Spend Time With Supportive People
If you have not already done it, then make sure that you spend time with people who support your sobriety and who will not undermine or sabotage your recovery. This is not the time to hang out with people you know like to binge drink, or who will tempt you by telling you “it’s ok for just one night” or offer you a few drinks or a bit of weed. Reach out to sober community networks and find local events, and parties that are happening in the recovery community go there instead of falling back into old habits with friends and or family that does not respect that fact you are living a substance-free life.
“‘Bookend” Trigger Events
The simple truth is that no matter how much you may want to avoid people who do not support your recovery it is not always possible as there are often obligations that cannot be ignored.
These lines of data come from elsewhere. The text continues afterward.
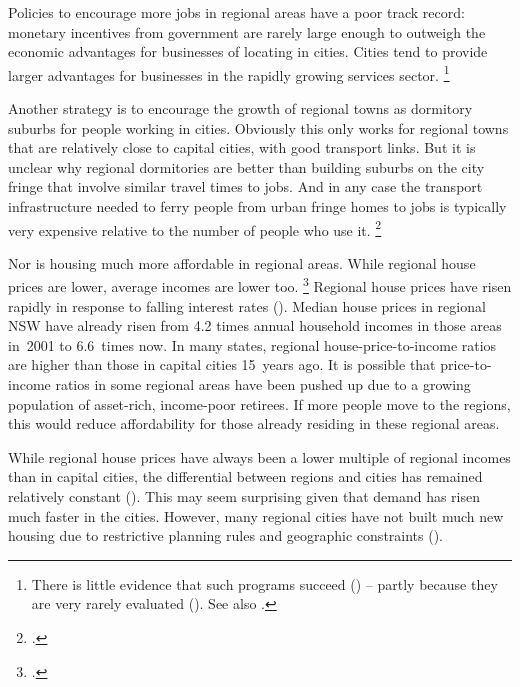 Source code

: Policies to encourage more jobs in regional areas have a poor track record: monetary incentives from government are rarely large enough to outweigh the economic advantages for businesses of locating in cities. Cities tend to provide larger advantages for businesses in the rapidly growing services sector.%
    \footnote{There is little evidence that such programs succeed (\textcite[][176--187]{PC-2017-Transitioning-regions}) -- partly because they are very rarely evaluated (\textcite[][148--152]{PC-2017-Transitioning-regions}).
    See also \textcite{DaleyLancy2011-Investing-regions}.}

Another strategy is to encourage the growth of regional towns as dormitory suburbs for people working in cities.
Obviously this only works for regional towns that are relatively close to capital cities, with good transport links.
But it is unclear why regional dormitories are better than building suburbs on the city fringe that involve similar travel times to jobs. And in any case the transport infrastructure needed to ferry people from urban fringe homes to jobs is typically very expensive relative to the number of people who use it.%
    \footcite{Terrill2016Roadsrichesbetter}

Nor is housing much more affordable in regional areas.
While regional house prices are lower, average incomes are lower too.%
\footcite[][8]{DaleyWoodChivers2017RegPatterns}
Regional house prices have risen rapidly in response to falling interest rates ().
Median house prices in regional NSW have already risen from 4.2 times annual household incomes in those areas in~2001 to 6.6~times now. In many states, regional house-price-to-income ratios are higher than those in capital cities 15~years ago.
It is possible that price-to-income ratios in some regional areas have been pushed up due to a growing population of asset-rich, income-poor retirees.
If more people move to the regions, this would reduce affordability for those already residing in these regional areas.

While regional house prices have always been a lower multiple of regional incomes than in capital cities, the differential between regions and cities has remained relatively constant ().
This may seem surprising given that demand has risen much faster in the cities.
However, many regional cities have not built much new housing due to restrictive planning rules and geographic constraints ().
It’s not always possible to sidestep the family function a beer-guzzling parent or pot-smoking cousin will be. Another trap is when you find yourself having to attend an office party where you know the booze will be flowing as inhibitions fly out the door. If this is the case, you can help yourself by “bookending” support for yourself before and after these types of events that you know may trigger your addiction. Whether you go to a 12-step program, talk with a sponsor or other people in recovery, be sure to check in with them before you go to your event, discuss your plans and have an exit strategy for while you are there. Once you are done, be sure to check in with the same person after the event to make sure you are ok.
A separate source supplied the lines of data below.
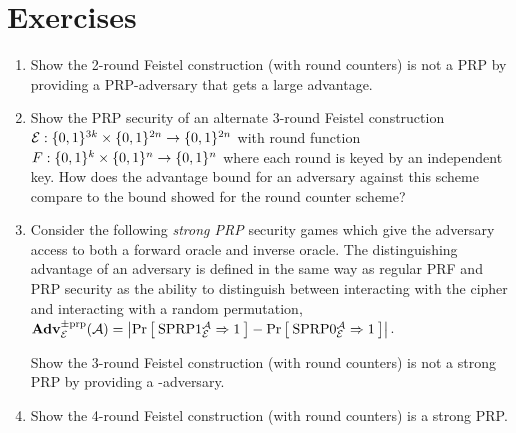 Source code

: 
\section*{Exercises}

\begin{enumerate}[label=\textbf{Exercise \thesection.\arabic*}, wide=0pt]
  \item Show the 2-round Feistel construction (with round counters) is not a PRP by providing a PRP-adversary that gets a large advantage.
  \item Show the PRP security of an alternate 3-round Feistel construction ${\cal E}:\{0,1\}^{3k}\times\{0,1\}^{2n}\rightarrow\{0,1\}^{2n}$ with round function $F:\{0,1\}^k \times\{0,1\}^n\rightarrow\{0,1\}^n$ where each round is keyed by an independent key.
  How does the advantage bound for an adversary against this scheme compare to the bound showed for the round counter scheme?
  \item Consider the following \emph{strong PRP} security games which give the adversary access to both a forward oracle and inverse oracle.
  The distinguishing advantage of an adversary is defined in the same way as regular PRF and PRP security as the ability to distinguish between interacting with the cipher and interacting with a random permutation,
  $\mathbf{Adv}^{\mathrm{\pm prp}}_{{\cal E}}({\mathcal A}) = \left| \Pr\left[\: \textnormal{SPRP}1_{\cal E}^{\mathcal A}\Rightarrow 1 \:\right] - \Pr\left[\: \textnormal{SPRP}0_{\cal E}^{\mathcal A}\Rightarrow1 \:\right] \right|$.


	\begin{center}
\end{center}

  Show the 3-round Feistel construction (with round counters) is not a strong PRP by providing a \SPRP-adversary.
  \item Show the 4-round Feistel construction (with round counters) is a strong PRP.
\end{enumerate}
BYOB (non-alcoholic beverages)
This is a great way to make sure that you have something you feel comfortable drinking at a party or event, and also do something nice for the host and other guests in attendance. You can bring prepackaged beverages such as flavored sparkling water, juices, or herbal tea if it is a larger event with mixed company, or if it is something smaller like a dinner party bring the ingredients required to make mocktails such as virgin sangrias, eggnog, or holiday punch. Make sure you bring enough for you and other people as you may be surprised to find other guests who will appreciate the gesture.
Never Go Solo
No matter where you going always take a partner or friend with you who will also abstain from drinking and help you stay on track while navigating a holiday party. This is good for morale as you have a built-in companion to hang out with and have fun with, and it is also nice because you have some with you to be accountable to.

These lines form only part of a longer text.